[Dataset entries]
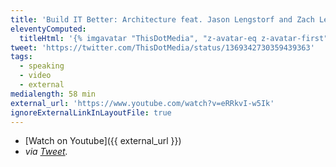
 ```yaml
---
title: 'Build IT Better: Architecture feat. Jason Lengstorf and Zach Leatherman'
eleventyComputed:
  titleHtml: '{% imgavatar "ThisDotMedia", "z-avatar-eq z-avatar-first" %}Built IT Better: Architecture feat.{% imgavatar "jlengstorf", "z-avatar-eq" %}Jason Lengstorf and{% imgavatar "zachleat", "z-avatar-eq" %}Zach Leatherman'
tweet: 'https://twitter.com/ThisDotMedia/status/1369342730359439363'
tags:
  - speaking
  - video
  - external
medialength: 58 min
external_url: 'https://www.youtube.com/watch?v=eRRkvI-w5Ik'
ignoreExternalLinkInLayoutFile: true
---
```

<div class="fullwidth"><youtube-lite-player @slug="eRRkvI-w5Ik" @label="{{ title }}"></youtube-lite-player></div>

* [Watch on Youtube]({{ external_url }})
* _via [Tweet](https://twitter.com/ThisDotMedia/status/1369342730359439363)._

--

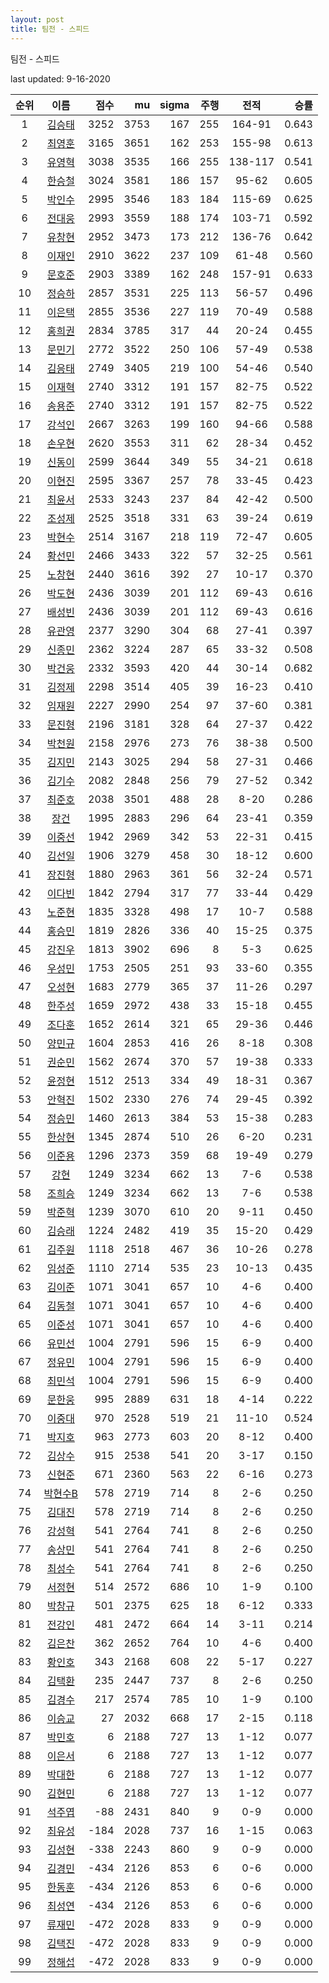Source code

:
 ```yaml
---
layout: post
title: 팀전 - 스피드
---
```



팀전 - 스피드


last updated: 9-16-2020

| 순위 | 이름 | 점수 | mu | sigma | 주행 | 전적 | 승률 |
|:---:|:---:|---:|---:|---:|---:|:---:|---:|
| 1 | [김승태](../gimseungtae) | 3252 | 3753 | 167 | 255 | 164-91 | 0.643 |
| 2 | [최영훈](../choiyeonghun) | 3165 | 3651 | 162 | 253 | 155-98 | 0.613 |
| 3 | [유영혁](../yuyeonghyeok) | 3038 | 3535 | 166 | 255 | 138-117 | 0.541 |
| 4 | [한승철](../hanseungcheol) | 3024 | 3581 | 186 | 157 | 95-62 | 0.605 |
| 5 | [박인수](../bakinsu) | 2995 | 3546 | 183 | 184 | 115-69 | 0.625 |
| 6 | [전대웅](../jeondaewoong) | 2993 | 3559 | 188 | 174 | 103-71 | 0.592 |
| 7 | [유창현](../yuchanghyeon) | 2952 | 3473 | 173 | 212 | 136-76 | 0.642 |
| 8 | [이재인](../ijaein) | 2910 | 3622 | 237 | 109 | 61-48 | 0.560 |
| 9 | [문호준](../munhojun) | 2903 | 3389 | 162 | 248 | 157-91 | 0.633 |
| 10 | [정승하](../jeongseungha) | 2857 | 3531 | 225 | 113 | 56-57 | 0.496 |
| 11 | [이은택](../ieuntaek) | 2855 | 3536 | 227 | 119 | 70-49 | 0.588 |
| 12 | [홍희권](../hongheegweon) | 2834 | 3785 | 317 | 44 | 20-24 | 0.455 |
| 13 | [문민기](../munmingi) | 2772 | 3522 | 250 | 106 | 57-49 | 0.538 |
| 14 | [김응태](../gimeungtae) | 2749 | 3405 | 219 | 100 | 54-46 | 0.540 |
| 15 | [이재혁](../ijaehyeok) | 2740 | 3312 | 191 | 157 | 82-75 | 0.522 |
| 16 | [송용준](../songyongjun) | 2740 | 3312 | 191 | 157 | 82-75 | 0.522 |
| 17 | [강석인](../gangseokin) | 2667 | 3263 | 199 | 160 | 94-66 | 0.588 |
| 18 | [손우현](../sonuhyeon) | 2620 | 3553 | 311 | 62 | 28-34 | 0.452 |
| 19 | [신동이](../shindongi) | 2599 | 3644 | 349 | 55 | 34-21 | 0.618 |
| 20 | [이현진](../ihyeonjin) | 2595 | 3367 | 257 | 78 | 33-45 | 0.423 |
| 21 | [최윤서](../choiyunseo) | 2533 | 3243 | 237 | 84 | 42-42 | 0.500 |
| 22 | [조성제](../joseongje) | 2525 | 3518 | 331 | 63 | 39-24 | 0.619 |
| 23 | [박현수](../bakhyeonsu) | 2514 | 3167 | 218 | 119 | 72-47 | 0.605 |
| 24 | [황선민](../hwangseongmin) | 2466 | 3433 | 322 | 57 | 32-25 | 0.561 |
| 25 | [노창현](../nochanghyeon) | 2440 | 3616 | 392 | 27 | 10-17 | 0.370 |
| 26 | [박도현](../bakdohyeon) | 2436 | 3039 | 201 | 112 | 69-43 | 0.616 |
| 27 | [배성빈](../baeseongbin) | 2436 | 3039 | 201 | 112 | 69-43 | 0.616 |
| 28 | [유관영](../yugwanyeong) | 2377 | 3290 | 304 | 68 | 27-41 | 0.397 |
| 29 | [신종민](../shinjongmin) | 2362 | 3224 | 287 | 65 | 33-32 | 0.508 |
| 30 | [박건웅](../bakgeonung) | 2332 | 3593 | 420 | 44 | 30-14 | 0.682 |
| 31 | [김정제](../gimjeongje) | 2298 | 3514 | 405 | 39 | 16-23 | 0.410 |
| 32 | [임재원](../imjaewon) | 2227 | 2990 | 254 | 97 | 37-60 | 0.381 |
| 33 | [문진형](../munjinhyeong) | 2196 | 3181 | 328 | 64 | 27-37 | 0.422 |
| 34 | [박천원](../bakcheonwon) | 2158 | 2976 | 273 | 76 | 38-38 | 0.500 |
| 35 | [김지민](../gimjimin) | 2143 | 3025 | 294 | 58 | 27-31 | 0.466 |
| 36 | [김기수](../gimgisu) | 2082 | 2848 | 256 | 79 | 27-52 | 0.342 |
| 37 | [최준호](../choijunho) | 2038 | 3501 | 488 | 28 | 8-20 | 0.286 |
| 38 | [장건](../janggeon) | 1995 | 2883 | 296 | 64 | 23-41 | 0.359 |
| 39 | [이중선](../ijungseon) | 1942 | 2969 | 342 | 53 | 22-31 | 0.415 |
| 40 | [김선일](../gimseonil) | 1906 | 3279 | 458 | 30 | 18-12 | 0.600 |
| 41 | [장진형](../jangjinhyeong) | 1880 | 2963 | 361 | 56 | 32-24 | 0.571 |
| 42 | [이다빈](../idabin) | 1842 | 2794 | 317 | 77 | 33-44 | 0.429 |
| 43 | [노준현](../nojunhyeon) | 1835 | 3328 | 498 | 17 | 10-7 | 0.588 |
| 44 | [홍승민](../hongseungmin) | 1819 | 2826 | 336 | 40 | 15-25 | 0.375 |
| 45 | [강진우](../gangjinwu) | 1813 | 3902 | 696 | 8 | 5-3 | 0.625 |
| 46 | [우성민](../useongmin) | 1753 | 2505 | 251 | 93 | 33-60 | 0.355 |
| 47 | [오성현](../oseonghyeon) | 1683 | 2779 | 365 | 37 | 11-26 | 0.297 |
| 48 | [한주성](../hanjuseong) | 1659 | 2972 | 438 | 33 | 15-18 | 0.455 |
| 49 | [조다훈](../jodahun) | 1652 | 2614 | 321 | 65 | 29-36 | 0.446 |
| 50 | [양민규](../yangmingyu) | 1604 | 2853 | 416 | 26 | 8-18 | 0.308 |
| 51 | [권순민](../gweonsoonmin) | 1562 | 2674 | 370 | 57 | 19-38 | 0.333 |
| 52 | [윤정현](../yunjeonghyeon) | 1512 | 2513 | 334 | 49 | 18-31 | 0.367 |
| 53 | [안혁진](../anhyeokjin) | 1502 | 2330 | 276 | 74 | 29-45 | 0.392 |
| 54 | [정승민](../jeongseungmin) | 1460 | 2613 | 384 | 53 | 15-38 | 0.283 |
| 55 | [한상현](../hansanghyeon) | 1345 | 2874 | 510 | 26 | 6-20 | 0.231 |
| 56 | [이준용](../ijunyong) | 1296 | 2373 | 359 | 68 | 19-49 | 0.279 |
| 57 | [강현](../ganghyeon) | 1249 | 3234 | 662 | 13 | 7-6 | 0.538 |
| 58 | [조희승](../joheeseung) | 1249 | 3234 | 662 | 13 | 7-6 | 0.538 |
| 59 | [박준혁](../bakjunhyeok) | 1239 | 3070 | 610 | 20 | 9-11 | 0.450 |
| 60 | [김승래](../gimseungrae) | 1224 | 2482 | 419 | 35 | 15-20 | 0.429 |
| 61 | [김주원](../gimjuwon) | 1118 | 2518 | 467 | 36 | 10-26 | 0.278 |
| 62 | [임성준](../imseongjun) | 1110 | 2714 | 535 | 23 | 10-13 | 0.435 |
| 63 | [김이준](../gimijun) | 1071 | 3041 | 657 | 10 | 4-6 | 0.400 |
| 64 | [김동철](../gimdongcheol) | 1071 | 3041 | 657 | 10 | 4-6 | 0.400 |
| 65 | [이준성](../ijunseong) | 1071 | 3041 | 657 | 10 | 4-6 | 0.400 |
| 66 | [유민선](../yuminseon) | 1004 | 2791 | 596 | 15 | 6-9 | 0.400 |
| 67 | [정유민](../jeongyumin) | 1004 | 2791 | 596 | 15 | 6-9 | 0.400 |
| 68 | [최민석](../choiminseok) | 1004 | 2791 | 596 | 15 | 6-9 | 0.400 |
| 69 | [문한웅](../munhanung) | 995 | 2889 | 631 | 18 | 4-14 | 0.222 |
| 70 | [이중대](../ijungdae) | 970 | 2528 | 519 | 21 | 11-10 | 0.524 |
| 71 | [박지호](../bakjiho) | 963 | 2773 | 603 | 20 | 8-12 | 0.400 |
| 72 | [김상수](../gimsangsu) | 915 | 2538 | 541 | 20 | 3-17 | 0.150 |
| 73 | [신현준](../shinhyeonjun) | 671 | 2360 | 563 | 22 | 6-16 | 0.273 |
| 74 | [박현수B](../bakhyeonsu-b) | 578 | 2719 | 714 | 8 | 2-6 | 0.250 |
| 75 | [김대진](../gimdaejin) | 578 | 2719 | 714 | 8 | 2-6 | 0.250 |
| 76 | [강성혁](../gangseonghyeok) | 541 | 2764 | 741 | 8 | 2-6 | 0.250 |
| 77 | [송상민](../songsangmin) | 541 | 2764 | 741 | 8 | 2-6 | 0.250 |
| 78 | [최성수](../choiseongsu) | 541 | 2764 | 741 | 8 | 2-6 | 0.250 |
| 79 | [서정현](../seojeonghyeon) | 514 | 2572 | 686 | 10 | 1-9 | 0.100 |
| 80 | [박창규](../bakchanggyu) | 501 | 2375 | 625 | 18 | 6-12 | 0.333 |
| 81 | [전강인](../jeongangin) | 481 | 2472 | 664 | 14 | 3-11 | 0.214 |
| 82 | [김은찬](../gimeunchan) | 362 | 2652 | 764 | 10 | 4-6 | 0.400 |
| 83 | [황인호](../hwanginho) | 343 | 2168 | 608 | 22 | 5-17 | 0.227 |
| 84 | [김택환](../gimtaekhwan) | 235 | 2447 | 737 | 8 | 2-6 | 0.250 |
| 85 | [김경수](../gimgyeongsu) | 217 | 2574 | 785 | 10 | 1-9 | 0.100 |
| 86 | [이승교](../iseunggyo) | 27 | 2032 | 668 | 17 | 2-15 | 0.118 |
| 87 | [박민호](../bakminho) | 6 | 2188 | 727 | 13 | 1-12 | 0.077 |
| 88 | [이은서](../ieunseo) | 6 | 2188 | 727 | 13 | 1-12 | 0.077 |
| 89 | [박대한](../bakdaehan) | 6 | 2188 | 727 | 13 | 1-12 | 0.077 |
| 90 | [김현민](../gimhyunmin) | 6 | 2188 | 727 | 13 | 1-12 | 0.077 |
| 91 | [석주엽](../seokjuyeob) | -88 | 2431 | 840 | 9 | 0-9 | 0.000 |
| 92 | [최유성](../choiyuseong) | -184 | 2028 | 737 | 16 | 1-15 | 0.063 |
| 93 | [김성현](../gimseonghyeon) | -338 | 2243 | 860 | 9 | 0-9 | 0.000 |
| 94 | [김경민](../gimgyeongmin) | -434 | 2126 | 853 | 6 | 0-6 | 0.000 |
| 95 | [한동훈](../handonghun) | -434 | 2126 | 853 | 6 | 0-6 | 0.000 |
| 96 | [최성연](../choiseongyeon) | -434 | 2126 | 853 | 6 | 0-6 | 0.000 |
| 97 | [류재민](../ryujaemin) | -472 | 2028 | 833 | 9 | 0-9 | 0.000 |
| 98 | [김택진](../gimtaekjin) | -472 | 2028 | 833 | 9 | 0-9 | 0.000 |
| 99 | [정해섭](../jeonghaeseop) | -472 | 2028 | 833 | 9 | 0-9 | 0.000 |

--

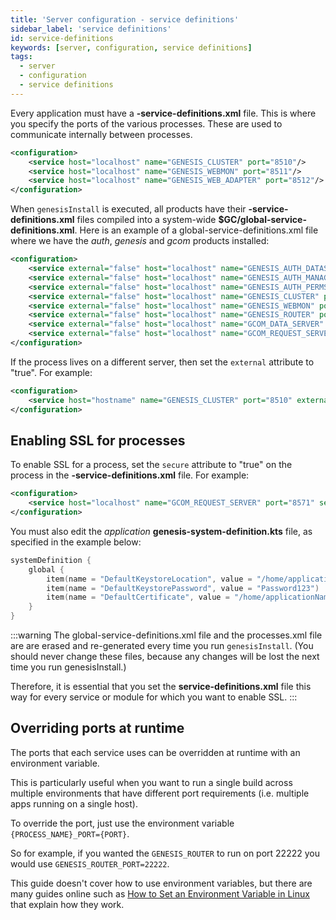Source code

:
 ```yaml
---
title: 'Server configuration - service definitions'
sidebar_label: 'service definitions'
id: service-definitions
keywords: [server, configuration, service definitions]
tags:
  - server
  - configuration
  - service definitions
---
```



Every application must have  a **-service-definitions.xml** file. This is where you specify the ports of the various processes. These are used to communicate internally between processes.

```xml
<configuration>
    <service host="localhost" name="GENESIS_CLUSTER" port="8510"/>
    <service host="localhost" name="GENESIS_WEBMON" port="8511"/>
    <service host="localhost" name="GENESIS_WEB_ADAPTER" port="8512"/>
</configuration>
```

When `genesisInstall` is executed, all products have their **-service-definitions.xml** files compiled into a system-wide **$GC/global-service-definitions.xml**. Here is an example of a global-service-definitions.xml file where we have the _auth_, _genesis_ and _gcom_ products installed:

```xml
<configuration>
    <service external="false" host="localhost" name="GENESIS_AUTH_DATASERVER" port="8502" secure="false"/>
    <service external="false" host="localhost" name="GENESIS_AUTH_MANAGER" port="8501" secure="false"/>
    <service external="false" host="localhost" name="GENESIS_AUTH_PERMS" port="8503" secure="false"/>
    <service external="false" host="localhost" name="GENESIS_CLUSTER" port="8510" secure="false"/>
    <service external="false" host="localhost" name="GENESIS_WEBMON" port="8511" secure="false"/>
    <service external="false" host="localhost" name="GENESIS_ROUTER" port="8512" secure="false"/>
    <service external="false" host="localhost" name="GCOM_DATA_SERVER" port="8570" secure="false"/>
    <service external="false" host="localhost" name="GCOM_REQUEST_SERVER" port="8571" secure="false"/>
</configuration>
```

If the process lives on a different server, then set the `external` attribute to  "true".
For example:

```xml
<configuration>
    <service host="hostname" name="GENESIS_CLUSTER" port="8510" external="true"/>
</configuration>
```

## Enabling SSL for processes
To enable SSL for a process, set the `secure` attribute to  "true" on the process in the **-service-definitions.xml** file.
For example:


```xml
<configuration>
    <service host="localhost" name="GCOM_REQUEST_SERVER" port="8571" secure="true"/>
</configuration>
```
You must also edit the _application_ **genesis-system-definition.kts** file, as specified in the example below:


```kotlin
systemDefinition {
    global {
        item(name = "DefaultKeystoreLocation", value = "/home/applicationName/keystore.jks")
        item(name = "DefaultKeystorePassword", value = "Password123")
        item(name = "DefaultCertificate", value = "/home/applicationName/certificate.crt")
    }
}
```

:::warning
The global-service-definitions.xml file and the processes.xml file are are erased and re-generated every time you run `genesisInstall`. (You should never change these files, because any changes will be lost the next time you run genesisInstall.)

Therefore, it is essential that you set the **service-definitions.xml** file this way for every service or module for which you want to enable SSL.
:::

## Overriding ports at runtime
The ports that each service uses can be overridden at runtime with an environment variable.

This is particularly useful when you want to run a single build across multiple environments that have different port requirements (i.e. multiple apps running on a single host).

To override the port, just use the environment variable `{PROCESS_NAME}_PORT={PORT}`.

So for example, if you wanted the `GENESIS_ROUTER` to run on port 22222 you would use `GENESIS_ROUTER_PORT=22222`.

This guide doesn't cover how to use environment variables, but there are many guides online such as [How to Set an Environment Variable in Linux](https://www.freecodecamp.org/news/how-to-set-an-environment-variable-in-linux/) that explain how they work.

What is being asked
Find the line with "6-20 | 0.231 |" in the entries above. Retype it and each line after it, exactly, through the line with "10-26 | 0.278 |", and stop there.

Solution for this exercise
| 55 | [한상현](../hansanghyeon) | 1345 | 2874 | 510 | 26 | 6-20 | 0.231 |
| 56 | [이준용](../ijunyong) | 1296 | 2373 | 359 | 68 | 19-49 | 0.279 |
| 57 | [강현](../ganghyeon) | 1249 | 3234 | 662 | 13 | 7-6 | 0.538 |
| 58 | [조희승](../joheeseung) | 1249 | 3234 | 662 | 13 | 7-6 | 0.538 |
| 59 | [박준혁](../bakjunhyeok) | 1239 | 3070 | 610 | 20 | 9-11 | 0.450 |
| 60 | [김승래](../gimseungrae) | 1224 | 2482 | 419 | 35 | 15-20 | 0.429 |
| 61 | [김주원](../gimjuwon) | 1118 | 2518 | 467 | 36 | 10-26 | 0.278 |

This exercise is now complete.